━━━━━ Task inputs
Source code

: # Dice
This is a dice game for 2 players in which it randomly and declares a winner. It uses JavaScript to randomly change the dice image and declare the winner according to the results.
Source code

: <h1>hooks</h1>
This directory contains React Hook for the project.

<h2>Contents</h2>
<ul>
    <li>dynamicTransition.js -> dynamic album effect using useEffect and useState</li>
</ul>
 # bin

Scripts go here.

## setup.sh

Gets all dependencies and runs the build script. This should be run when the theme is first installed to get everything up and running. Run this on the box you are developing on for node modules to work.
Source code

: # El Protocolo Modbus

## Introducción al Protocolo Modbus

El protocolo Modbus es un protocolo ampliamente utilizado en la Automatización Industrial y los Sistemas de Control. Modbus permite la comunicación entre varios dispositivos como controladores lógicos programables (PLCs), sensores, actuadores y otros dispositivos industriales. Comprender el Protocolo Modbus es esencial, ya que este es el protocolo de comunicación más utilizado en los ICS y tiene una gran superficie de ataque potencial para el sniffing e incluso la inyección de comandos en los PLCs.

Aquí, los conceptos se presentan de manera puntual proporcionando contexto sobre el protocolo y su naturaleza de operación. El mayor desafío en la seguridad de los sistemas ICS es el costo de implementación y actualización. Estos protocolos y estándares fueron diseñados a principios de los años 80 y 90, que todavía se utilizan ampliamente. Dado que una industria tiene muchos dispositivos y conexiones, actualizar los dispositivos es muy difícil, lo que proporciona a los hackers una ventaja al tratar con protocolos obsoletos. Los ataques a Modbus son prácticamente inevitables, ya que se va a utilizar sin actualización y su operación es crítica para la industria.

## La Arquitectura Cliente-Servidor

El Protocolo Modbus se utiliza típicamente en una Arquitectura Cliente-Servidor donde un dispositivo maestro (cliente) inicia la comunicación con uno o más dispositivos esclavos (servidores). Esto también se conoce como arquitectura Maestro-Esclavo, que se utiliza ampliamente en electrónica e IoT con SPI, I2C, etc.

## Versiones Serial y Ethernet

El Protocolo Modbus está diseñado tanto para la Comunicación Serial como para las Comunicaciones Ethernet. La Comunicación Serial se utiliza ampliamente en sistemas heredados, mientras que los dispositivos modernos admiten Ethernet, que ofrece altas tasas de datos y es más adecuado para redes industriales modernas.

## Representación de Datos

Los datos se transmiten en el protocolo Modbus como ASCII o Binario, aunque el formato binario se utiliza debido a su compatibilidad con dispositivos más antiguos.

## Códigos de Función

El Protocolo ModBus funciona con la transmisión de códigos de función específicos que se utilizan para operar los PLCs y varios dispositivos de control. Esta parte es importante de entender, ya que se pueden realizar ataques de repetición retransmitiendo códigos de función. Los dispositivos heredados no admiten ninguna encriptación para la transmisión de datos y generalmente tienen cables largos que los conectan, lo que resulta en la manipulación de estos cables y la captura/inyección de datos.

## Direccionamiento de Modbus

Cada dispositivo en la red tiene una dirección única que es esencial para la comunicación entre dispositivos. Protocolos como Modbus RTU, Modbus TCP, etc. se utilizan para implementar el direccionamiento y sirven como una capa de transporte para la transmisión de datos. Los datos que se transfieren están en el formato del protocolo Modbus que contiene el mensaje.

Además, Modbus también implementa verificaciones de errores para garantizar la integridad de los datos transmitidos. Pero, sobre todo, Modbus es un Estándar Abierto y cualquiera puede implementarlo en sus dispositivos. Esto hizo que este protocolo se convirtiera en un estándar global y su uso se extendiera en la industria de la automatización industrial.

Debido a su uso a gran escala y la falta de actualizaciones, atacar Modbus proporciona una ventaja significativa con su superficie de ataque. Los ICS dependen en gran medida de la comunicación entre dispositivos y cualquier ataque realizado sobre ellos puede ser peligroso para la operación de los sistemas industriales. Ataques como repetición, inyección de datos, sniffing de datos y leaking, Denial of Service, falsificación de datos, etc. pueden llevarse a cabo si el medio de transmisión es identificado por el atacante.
━━━━━━━━━━
Verbatim output is expected for the lines from the start of the data to the line in which "El protocolo Modbus es un" appears, both included.

Source code

: # Dice
This is a dice game for 2 players in which it randomly and declares a winner. It uses JavaScript to randomly change the dice image and declare the winner according to the results.
Source code

: <h1>hooks</h1>
This directory contains React Hook for the project.

<h2>Contents</h2>
<ul>
    <li>dynamicTransition.js -> dynamic album effect using useEffect and useState</li>
</ul>
 # bin

Scripts go here.

## setup.sh

Gets all dependencies and runs the build script. This should be run when the theme is first installed to get everything up and running. Run this on the box you are developing on for node modules to work.
Source code

: # El Protocolo Modbus

## Introducción al Protocolo Modbus

El protocolo Modbus es un protocolo ampliamente utilizado en la Automatización Industrial y los Sistemas de Control. Modbus permite la comunicación entre varios dispositivos como controladores lógicos programables (PLCs), sensores, actuadores y otros dispositivos industriales. Comprender el Protocolo Modbus es esencial, ya que este es el protocolo de comunicación más utilizado en los ICS y tiene una gran superficie de ataque potencial para el sniffing e incluso la inyección de comandos en los PLCs.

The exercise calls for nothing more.